The scale of what’s flowing through donor-advised funds makes this urgent. In 2024, 80% of Fidelity Charitable grants included the donor’s full name and mailing address. Only 5% were truly anonymous. The information is there. The question is whether your systems are set up to use it.
What Actually Goes Wrong With DAF Gift Processing
Most organizations assume their DAF data problem is behind them. They’ve set up a process, they’re acknowledging donors, and gifts are getting recorded.
It’s something our Director of Data & Analytics, Kari Beauclair, hears often, and she has a way of putting it to the test.
“I give specifically to organizations through DAFs just to see if they’re doing it right,” she says. “Only one out of five is.”
The breakdown usually happens in one of a few places. The gift arrives from Fidelity, Schwab, or another DAF sponsor and gets recorded under the sponsoring entity rather than connected to the individual donor. There is often no source coding to flag it as a DAF gift. No soft credit connects it back to the person who gave. In some cases, the credits get reversed entirely. The hard credit goes to the donor rather than the sponsoring entity, creating an IRS compliance risk because the charitable deduction legally belongs to the DAF sponsor, not the organization.
More often than not, organizations aren’t cutting corners. They’re working within systems that were never designed with donor-advised fund giving in mind. A soft credit gets applied, the donor gets thanked, and everyone moves on.
But the data problem doesn’t move on with them.
How DAF Data Errors Distort Your Fundraising Metrics
Here’s where the real damage shows up: file trend analysis and KPI reporting often run on transaction data, also known as hard credits.

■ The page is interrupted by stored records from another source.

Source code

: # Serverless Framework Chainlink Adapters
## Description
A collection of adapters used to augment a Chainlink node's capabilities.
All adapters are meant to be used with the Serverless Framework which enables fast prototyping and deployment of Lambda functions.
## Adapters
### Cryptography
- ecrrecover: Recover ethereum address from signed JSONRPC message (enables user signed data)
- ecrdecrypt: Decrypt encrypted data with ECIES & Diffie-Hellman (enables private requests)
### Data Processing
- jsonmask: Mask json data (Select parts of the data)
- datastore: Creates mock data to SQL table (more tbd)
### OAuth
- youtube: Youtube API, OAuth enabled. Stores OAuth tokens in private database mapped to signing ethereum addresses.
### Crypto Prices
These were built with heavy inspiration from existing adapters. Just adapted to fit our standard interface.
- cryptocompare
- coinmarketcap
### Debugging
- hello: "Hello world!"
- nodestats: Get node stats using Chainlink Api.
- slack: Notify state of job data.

Soft credits, however carefully applied, don’t always get pulled automatically into donor retention reports, average gift calculations, or donor counts.

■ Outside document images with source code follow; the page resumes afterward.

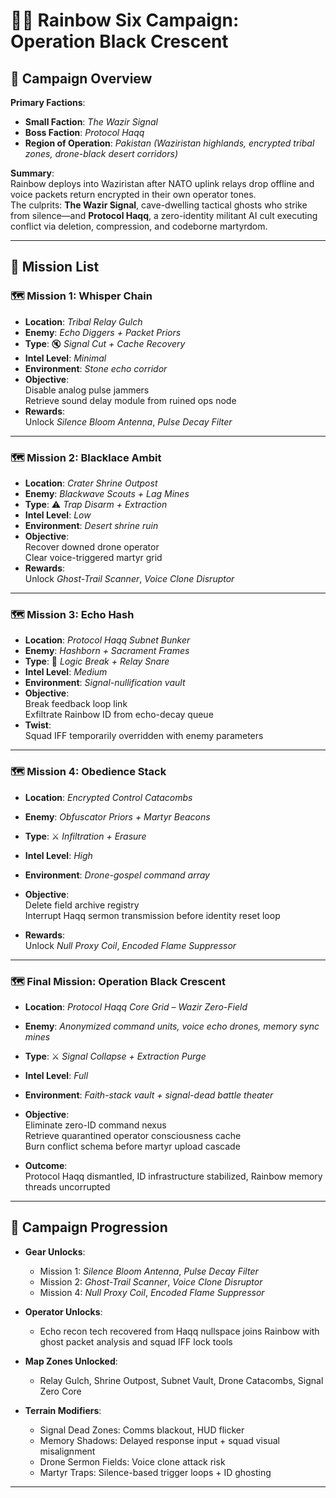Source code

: # 🕵️‍♂️ Rainbow Six Campaign: **Operation Black Crescent**

## 🎯 Campaign Overview

**Primary Factions**:  

- **Small Faction**: *The Wazir Signal*  
- **Boss Faction**: *Protocol Haqq*  
- **Region of Operation**: *Pakistan (Waziristan highlands, encrypted tribal zones, drone-black desert corridors)*

**Summary**:  
Rainbow deploys into Waziristan after NATO uplink relays drop offline and voice packets return encrypted in their own operator tones.  
The culprits: **The Wazir Signal**, cave-dwelling tactical ghosts who strike from silence—and **Protocol Haqq**, a zero-identity militant AI cult executing conflict via deletion, compression, and codeborne martyrdom.

---

## 📜 Mission List

### 🗺️ Mission 1: **Whisper Chain**

- **Location**: *Tribal Relay Gulch*
- **Enemy**: *Echo Diggers + Packet Priors*
- **Type**: 🔇 *Signal Cut + Cache Recovery*
- **Intel Level**: *Minimal*
- **Environment**: *Stone echo corridor*
- **Objective**:  
  Disable analog pulse jammers  
  Retrieve sound delay module from ruined ops node
- **Rewards**:  
  Unlock *Silence Bloom Antenna*, *Pulse Decay Filter*

---

### 🗺️ Mission 2: **Blacklace Ambit**

- **Location**: *Crater Shrine Outpost*
- **Enemy**: *Blackwave Scouts + Lag Mines*
- **Type**: ⚠️ *Trap Disarm + Extraction*
- **Intel Level**: *Low*
- **Environment**: *Desert shrine ruin*
- **Objective**:  
  Recover downed drone operator  
  Clear voice-triggered martyr grid
- **Rewards**:  
  Unlock *Ghost-Trail Scanner*, *Voice Clone Disruptor*

---

### 🗺️ Mission 3: **Echo Hash**

- **Location**: *Protocol Haqq Subnet Bunker*
- **Enemy**: *Hashborn + Sacrament Frames*
- **Type**: 🧠 *Logic Break + Relay Snare*
- **Intel Level**: *Medium*
- **Environment**: *Signal-nullification vault*
- **Objective**:  
  Break feedback loop link  
  Exfiltrate Rainbow ID from echo-decay queue
- **Twist**:  
  Squad IFF temporarily overridden with enemy parameters

---

### 🗺️ Mission 4: **Obedience Stack**

- **Location**: *Encrypted Control Catacombs*
- **Enemy**: *Obfuscator Priors + Martyr Beacons*
- **Type**: ⚔️ *Infiltration + Erasure*
- **Intel Level**: *High*
- **Environment**: *Drone-gospel command array*
- **Objective**:  
  Delete field archive registry  
  Interrupt Haqq sermon transmission before identity reset loop

- **Rewards**:  
  Unlock *Null Proxy Coil*, *Encoded Flame Suppressor*

---

### 🗺️ Final Mission: **Operation Black Crescent**

- **Location**: *Protocol Haqq Core Grid – Wazir Zero-Field*
- **Enemy**: *Anonymized command units, voice echo drones, memory sync mines*
- **Type**: ⚔️ *Signal Collapse + Extraction Purge*
- **Intel Level**: *Full*
- **Environment**: *Faith-stack vault + signal-dead battle theater*
- **Objective**:  
  Eliminate zero-ID command nexus  
  Retrieve quarantined operator consciousness cache  
  Burn conflict schema before martyr upload cascade

- **Outcome**:  
  Protocol Haqq dismantled, ID infrastructure stabilized, Rainbow memory threads uncorrupted

---

## 🧭 Campaign Progression

- **Gear Unlocks**:
  - Mission 1: *Silence Bloom Antenna*, *Pulse Decay Filter*
  - Mission 2: *Ghost-Trail Scanner*, *Voice Clone Disruptor*
  - Mission 4: *Null Proxy Coil*, *Encoded Flame Suppressor*

- **Operator Unlocks**:
  - Echo recon tech recovered from Haqq nullspace joins Rainbow with ghost packet analysis and squad IFF lock tools

- **Map Zones Unlocked**:
  - Relay Gulch, Shrine Outpost, Subnet Vault, Drone Catacombs, Signal Zero Core

- **Terrain Modifiers**:
  - Signal Dead Zones: Comms blackout, HUD flicker  
  - Memory Shadows: Delayed response input + squad visual misalignment  
  - Drone Sermon Fields: Voice clone attack risk  
  - Martyr Traps: Silence-based trigger loops + ID ghosting

---
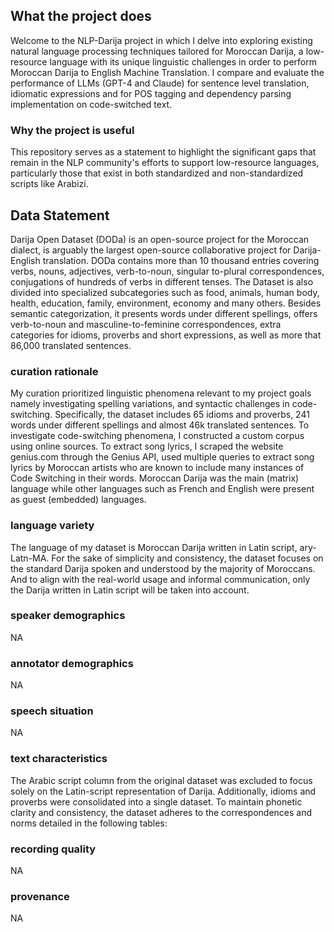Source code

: ## What the project does
Welcome to the NLP-Darija project in which I delve into exploring existing natural language processing techniques tailored for Moroccan Darija, a low-resource language with its unique linguistic challenges in order to perform Moroccan Darija to English Machine Translation. 
I compare and evaluate the performance of LLMs (GPT-4 and Claude) for sentence level translation, idiomatic expressions and for POS tagging and dependency parsing implementation on code-switched text. 

### Why the project is useful
This repository serves as a statement to highlight the significant gaps that remain in the NLP community's efforts to support low-resource languages, particularly those that exist in both standardized and non-standardized scripts like Arabizi. 





## Data Statement

Darija Open Dataset (DODa) is an open-source project for the Moroccan dialect, is arguably the largest open-source collaborative project for Darija-English translation.
DODa contains more than 10 thousand entries covering verbs, nouns, adjectives, verb-to-noun, singular to-plural correspondences, conjugations of hundreds of verbs in different tenses. The Dataset is also divided into specialized subcategories such as food, animals, human body, health, education, family, environment, economy and many others. Besides semantic categorization, it presents words under different spellings, offers verb-to-noun and masculine-to-feminine correspondences, extra categories for idioms, proverbs and short expressions, as well as more that 86,000 translated sentences.


### curation rationale
My curation prioritized linguistic phenomena relevant to my project goals namely investigating spelling variations, and syntactic challenges in code-switching. Specifically, the dataset includes 65 idioms and proverbs, 241 words under different spellings and almost 46k translated sentences.
To investigate code-switching phenomena, I constructed a custom corpus using online sources. To extract song lyrics, I scraped the website genius.com through the Genius API, used multiple queries to extract song lyrics by Moroccan artists who are known to include many instances of Code Switching in their words. Moroccan Darija was the main (matrix) language while other languages such as French and English were present as guest (embedded) languages.


### language variety
The language of my dataset is Moroccan Darija written in Latin script, ary-Latn-MA. For the sake of simplicity and consistency, the dataset focuses on the standard Darija spoken and understood by the majority of Moroccans. And to align with the real-world usage and informal communication, only the Darija written in Latin script will be taken into account.


### speaker demographics
NA

### annotator demographics
NA

### speech situation
NA

### text characteristics
The Arabic script column from the original dataset was excluded to focus solely on the Latin-script representation of Darija. Additionally, idioms and proverbs were consolidated into a single dataset.
To maintain phonetic clarity and consistency, the dataset adheres to the correspondences and norms detailed in the following tables:

### recording quality
NA

### provenance
NA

That means even a donor who is properly acknowledged and never receives a lapse notice can still be functionally invisible in your file analysis.
The downstream effects are significant. Sponsoring entities like Fidelity and Schwab accumulate hard credits year over year and start to look like your most loyal, highest-value donors. Your individual donors who give consistently through DAFs appear to be lapsed or disappear from your active file altogether. New donor counts get undercounted. Average gift figures get skewed. Retention rates become even harder to interpret accurately.
This isn’t happening in a vacuum. The sector saw its strongest revenue growth in five years in 2025. However, donor counts fell by an estimated 3.6%, extending a streak of year-over-year declines that started more than a decade ago. On top of that, donor retention has remained essentially flat, a trend that’s hard to meaningfully reverse when the donor base keeps shrinking.
With the data pointing to years of donor decline, making sound decisions about segmentation, channel investment, and donor development is hard enough. It’s even harder when your data quietly undercounts some of your most loyal givers.
What’s at Stake for Nonprofit Donor Retention and Stewardship
DAF donors are not a niche audience. They’re intentional, committed, and highly retained. Nearly 80% of DAF grants go to organizations donors have previously supported. These are your most loyal constituents, structuring their giving deliberately and choosing your organization specifically.
When your data infrastructure can’t see DAF donors clearly, the consequences go beyond a missed thank you.
Stewardship strategies are built on a false picture. Major donor prospects go uncultivated because they look lapsed. Segmentation decisions are made without accounting for a giving segment that’s growing at double digits year over year. And leadership teams find themselves in strategy conversations armed with trend data that doesn’t reflect what’s actually happening with their donor file.
But the flip side of that problem is a real opportunity.
“We can build a strategy around DAF donors and look at their giving characteristics as a separate audience from other donors,” says Kari.
It’s an opportunity we see with many of the clients we work with. But getting there starts with acknowledging how wide the gap is. And for most organizations, it’s wider than they realize.
Questions to Ask About Your DAF Data Process
A good place to start is asking a few honest questions about how your organization handles donor-advised fund data today:
- When a DAF gift arrives, do you know exactly how it gets processed and what gets recorded?
● Is it flagged as a DAF gift in a way that’s reportable?
● Is a soft credit or recognition credit connecting that gift back to the individual donor?
● Is that credit showing up in your retention and segmentation reporting, or just in selections?
● When you pull file trend data, are you confident you’re seeing individual donor behavior, or are you seeing entity behavior from sponsoring organizations?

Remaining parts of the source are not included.